Secondhand Smoke Could Cancel Out Asthma Treatment With Destruction Of Key Enzyme
Parents who smoke at home and whose children suffer from severe asthma may be counteracting the effects of the child’s asthma treatment, a new study finds, as the oxidants in cigarette smoke were shown to be capable of destroying key anti-inflammatory enzymes in asthma medicine.
Children whose parents smoke already face twice the risk for starting to smoke than do kids without smoking parents. And while overall smoking rates are on the decline, the cross-generational effects could obviate cessation’s benefits — Britain recently passed a law, effective next year, that bans smoking in cars while children are present. Now, researchers at Imperial College London suggest there’s evidence to limit smoking in homes, despite the obvious hurdle of enforcement.
“Passive smoking in the home and in cars is damaging to the lungs,” lead researcher Professor Peter Barnes told Medical Daily. “What our study shows is that it can stop a key asthma treatment — inhaled steroids — from working properly, so it means that asthma is not as well-controlled.”
Critically, the team found in their small study of 19 children that the nine kids who came from homes where the parents smoked showed substantially lower levels of the enzyme HDAC2, which must be present for the anti-inflammatory steroid component of asthma medication to do its job. Cigarette smoke contains harmful oxidants that can introduce free radicals into the body — unstable molecules that can replicate to the point of cell death. Children whose parents smoked had HDAC2 levels half that of the non-smoking group.
As a respiratory disease, asthma is characterized by chronic inflammation in a person’s airways that makes breathing difficult. To offset the inflammation, asthmatics typically rely on an inhaler to deliver a corticosteroid, which binds to certain receptors in the body’s cells to stop the abnormal inflammation signal. Children who live in smoking homes, Barnes explains, were shown to have the same resistance to these steroids as adults who actively smoke.
So what hope of protection do children have if a parent smokes at home? The ideal solution, at least in Barnes’ eyes, is banning smoking at home when children are present, much in the same way the forthcoming ban will apply to cars. The obvious obstacle, however, is that no police officer will post up by the laundry room, waiting for an unsuspecting parent to pass by. A more realistic goal is education.

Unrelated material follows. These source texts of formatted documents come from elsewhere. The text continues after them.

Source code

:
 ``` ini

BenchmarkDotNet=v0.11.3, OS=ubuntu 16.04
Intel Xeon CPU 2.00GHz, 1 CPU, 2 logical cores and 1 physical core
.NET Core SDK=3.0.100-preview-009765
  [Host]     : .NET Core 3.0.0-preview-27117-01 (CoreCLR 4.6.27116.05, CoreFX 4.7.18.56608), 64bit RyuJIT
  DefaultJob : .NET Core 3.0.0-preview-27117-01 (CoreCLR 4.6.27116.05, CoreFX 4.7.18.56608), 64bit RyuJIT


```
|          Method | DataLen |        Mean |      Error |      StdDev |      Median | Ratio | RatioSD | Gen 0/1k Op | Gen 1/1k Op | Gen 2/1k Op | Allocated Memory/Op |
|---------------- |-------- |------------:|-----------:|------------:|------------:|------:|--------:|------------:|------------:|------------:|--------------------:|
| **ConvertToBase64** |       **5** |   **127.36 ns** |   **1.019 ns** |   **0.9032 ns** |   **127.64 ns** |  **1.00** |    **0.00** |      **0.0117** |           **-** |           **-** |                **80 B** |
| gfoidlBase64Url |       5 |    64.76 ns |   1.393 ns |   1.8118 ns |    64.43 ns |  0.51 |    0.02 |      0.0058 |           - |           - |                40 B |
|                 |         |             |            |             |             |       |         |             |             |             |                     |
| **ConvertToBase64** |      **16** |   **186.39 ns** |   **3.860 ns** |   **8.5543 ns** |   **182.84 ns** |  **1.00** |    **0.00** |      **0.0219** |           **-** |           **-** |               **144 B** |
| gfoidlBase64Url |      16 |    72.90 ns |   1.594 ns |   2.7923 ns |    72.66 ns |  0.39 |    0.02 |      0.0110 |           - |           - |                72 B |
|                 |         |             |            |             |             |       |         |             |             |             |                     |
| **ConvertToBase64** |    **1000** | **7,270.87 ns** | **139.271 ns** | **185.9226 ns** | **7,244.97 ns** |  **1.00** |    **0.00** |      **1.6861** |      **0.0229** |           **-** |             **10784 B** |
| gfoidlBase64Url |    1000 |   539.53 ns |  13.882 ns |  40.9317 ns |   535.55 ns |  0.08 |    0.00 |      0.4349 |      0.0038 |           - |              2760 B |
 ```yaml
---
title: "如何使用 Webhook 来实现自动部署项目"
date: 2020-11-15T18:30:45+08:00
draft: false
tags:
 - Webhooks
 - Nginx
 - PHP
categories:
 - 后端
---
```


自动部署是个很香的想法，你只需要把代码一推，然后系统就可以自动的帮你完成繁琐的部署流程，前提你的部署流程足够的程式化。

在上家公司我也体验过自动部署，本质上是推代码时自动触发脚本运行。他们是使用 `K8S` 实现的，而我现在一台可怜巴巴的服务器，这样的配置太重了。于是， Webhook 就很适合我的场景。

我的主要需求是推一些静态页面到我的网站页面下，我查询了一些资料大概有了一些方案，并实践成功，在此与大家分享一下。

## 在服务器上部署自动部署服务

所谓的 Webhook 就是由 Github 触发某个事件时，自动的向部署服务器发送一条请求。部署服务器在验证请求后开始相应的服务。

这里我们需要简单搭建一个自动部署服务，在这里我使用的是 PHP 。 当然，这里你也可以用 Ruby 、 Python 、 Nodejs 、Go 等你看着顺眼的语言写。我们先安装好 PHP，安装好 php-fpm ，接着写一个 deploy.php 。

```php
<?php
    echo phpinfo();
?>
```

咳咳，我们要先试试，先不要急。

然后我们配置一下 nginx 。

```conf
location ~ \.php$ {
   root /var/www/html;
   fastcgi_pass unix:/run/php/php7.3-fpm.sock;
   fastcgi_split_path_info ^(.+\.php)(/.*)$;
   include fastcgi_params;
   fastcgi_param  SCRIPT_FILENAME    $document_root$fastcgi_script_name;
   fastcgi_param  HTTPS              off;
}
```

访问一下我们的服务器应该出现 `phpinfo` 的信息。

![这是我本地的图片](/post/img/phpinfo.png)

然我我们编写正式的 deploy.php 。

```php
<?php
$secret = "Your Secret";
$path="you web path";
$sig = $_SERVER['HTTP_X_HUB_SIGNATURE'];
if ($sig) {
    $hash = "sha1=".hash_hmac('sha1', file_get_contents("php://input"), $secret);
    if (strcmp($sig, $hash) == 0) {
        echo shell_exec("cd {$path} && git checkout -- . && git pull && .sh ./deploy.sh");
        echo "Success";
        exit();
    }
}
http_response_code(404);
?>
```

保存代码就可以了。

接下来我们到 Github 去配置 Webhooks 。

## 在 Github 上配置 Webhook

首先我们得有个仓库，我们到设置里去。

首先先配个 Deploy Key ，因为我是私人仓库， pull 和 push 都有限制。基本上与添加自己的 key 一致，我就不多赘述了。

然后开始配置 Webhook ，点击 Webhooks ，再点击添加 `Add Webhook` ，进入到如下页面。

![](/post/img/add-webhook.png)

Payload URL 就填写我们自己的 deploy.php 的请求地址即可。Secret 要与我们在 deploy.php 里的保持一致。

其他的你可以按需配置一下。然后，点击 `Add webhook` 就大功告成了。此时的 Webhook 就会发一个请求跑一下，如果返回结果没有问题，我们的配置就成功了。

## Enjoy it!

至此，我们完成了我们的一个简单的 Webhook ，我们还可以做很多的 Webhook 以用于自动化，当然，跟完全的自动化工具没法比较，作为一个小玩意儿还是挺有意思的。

“Although banning smoking in the home with children is desirable it would be very difficult to enforce,” Barnes said, “so we can best reduce this by education of the general public about the harm of cigarette smoking in enclosed spaces such as houses and cars.”
Many parents, for instance, probably don’t know that the toxic chemicals pouring out of their cigarettes eventually settle on the furniture around their house, putting kids at risk for “third-hand smoke.” Or that smoking endangers a family’s pets as much as it does babies and children. The overall goal, Barnes argues, is painting smoking as a public health concern, not a personal choice of self-destruction. For the million or so kids in the UK with asthma, and the millions more worldwide, Barnes said in a news release, the study highlights how pervasive the habit can be.
“The mechanism we’ve identified,” he said, “will be a target for new treatments to help children with severe asthma.”